The appropriations battles are going to be harsh since FY14 will be the second fiscal year that will utilize numbers that were reduced due to the sequester. This year, if the appropriations process is carried out, each subcommittee will get a smaller allocation and would have to make difficult decisions on how to cut spending. From Hill meetings over the last couple of weeks we are hearing that the House will advise each of their subcommittees of their allocation (also known as "302b") within the next week or two and subcommittee mark-ups will begin the week of May 21st with the Military Construction, Veterans Affairs bill and the Agriculture/Food and Drug Administration bill expected to be the first two bills up for consideration. We expect that the Labor, Health and Human Services, Education bill, which includes funding for most domestic HIV/AIDS programs, will be the last bill considered for mark-up, probably in late July in the House. The Senate is expected to begin mark-up of their bills in late June. AIDS United staff continues to participate in Hill visits with numerous coalitions to advocate for the highest possible level for domestic HIV/AIDS programs.

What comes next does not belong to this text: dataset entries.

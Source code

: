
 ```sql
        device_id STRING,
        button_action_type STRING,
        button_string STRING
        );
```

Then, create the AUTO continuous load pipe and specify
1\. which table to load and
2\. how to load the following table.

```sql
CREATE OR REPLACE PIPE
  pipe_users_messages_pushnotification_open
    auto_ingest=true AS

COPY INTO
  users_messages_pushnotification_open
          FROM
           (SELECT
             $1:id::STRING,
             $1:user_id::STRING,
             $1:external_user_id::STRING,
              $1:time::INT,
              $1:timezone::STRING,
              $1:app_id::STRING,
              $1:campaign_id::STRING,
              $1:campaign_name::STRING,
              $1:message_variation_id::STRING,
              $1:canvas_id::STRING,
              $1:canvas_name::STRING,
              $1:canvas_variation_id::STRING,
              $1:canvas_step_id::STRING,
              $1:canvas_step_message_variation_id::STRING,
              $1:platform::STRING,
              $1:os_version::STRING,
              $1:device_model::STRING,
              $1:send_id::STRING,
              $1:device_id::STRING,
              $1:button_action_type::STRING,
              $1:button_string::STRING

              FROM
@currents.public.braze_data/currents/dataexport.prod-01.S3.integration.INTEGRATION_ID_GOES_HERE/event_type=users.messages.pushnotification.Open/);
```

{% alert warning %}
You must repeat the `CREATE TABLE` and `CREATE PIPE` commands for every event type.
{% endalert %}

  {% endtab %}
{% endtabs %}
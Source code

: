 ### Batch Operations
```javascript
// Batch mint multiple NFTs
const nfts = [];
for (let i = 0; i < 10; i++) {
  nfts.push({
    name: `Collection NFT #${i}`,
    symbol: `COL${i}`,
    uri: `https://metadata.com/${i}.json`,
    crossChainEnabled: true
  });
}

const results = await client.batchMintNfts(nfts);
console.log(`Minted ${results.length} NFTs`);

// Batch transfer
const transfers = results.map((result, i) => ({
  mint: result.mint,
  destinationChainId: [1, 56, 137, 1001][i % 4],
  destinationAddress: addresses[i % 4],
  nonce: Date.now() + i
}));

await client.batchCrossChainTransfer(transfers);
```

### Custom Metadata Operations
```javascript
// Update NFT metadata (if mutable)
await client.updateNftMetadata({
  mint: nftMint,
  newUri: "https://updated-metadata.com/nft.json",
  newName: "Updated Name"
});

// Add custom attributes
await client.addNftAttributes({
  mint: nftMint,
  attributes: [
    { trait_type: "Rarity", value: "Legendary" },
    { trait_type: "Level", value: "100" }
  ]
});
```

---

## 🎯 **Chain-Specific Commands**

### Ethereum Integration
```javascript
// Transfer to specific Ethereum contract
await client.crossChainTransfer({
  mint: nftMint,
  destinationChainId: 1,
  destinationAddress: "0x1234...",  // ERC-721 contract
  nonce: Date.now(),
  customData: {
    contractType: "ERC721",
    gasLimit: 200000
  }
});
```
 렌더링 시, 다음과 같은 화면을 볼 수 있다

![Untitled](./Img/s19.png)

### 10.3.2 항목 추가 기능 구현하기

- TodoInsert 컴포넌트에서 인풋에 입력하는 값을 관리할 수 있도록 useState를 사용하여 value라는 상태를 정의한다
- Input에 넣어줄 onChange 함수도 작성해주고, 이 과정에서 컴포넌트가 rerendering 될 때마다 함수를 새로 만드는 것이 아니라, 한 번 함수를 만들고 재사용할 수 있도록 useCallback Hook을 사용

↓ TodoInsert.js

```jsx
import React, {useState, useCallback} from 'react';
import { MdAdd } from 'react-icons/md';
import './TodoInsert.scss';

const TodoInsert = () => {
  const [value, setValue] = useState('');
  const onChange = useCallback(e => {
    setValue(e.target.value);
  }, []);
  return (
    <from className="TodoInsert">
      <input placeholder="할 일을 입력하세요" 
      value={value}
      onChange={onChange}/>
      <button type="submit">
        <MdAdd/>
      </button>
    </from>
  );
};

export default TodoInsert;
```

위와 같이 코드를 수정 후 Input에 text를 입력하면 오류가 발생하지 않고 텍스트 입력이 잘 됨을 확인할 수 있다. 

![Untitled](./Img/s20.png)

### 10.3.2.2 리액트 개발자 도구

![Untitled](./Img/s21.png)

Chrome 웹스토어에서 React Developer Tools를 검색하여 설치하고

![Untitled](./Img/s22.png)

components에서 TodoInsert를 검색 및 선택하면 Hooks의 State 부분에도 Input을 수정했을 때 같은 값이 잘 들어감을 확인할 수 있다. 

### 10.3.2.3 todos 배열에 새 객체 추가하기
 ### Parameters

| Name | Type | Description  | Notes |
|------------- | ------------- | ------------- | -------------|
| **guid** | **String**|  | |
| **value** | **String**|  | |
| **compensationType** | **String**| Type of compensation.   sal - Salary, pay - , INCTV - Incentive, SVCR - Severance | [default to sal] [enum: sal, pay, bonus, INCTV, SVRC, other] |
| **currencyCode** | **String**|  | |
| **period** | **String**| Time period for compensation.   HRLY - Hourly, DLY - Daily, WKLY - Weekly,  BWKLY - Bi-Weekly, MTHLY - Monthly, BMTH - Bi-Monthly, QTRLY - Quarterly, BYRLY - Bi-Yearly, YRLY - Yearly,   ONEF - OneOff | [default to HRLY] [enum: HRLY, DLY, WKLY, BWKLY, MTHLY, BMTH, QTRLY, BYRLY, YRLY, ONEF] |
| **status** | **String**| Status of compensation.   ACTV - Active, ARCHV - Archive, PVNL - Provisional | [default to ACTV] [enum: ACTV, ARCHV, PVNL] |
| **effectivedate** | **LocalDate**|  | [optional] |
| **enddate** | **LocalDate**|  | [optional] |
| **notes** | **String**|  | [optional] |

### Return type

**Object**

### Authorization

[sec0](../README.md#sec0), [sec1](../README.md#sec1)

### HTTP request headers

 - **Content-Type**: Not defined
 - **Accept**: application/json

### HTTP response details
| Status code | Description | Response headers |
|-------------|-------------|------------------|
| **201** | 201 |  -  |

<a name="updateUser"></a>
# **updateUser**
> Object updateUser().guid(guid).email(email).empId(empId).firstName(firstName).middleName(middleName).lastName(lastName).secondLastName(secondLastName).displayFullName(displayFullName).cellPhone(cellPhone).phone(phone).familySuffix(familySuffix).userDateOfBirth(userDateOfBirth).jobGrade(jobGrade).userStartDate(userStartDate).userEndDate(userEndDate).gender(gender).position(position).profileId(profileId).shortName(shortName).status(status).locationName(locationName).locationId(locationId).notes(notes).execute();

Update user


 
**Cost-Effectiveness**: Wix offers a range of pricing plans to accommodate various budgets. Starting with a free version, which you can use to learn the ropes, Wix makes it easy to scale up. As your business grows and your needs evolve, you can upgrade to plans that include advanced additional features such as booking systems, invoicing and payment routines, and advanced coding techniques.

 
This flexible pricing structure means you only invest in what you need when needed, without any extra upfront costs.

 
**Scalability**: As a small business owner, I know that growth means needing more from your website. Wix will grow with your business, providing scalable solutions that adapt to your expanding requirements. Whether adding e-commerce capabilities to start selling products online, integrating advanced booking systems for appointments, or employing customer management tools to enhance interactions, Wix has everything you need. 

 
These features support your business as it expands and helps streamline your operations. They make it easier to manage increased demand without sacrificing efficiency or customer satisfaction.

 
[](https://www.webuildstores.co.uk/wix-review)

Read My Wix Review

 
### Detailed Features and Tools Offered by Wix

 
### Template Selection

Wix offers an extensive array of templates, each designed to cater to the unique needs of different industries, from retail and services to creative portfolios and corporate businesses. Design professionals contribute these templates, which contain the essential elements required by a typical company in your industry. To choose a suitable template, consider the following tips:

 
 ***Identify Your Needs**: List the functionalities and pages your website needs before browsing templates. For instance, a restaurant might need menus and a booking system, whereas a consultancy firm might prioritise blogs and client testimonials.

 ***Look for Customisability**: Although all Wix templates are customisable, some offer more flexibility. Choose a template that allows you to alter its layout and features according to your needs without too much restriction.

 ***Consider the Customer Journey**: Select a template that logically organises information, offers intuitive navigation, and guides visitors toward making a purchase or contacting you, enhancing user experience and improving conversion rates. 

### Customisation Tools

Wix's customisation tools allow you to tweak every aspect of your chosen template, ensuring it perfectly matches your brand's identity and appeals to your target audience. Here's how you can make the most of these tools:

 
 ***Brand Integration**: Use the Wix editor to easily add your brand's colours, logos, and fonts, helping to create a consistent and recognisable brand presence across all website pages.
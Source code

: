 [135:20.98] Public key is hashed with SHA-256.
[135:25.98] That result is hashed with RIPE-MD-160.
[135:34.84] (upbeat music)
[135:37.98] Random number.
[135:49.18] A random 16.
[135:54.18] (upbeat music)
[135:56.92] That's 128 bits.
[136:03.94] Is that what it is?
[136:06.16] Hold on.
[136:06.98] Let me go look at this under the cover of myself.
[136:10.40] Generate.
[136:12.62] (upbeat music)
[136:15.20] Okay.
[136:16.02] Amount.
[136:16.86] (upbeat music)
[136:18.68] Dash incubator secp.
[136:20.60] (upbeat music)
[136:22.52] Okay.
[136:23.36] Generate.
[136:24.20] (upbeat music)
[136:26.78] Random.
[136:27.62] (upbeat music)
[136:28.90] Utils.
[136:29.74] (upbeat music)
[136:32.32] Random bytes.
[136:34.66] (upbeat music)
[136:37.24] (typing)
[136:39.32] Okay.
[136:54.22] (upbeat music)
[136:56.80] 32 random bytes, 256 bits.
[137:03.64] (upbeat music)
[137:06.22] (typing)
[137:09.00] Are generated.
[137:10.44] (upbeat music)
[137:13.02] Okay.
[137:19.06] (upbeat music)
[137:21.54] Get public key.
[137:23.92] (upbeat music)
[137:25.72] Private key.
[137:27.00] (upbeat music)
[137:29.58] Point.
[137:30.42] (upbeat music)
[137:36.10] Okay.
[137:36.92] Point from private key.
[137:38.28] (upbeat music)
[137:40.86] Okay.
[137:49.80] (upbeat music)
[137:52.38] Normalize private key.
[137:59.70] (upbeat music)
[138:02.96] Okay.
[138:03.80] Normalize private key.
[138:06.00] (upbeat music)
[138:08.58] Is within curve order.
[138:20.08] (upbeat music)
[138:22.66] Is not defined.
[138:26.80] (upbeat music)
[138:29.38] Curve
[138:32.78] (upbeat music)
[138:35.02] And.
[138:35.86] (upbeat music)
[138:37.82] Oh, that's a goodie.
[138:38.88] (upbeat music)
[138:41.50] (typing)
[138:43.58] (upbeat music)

AIDS United believes the only way out of this fiscal morass is to agree on a grand bargain based on a balanced approach that includes revenues, replaces sequestration, and takes into account the NDD spending cuts enacted since FY10. It was hoped that reaching the debt ceiling in May would provide the catalyst for a "grand bargain" discussion. However, since the FY 2013 deficit is now getting smaller faster than anticipated, it looks like the Treasury Department may be able to postpone the hitting of the debt ceiling until October. This delay will create yet another "perfect storm" at the end of FY13, with a possible government shutdown if FY14 appropriations are not complete, and a federal default if the debt ceiling is not increased. AIDS United will work to keep you updated as information becomes available.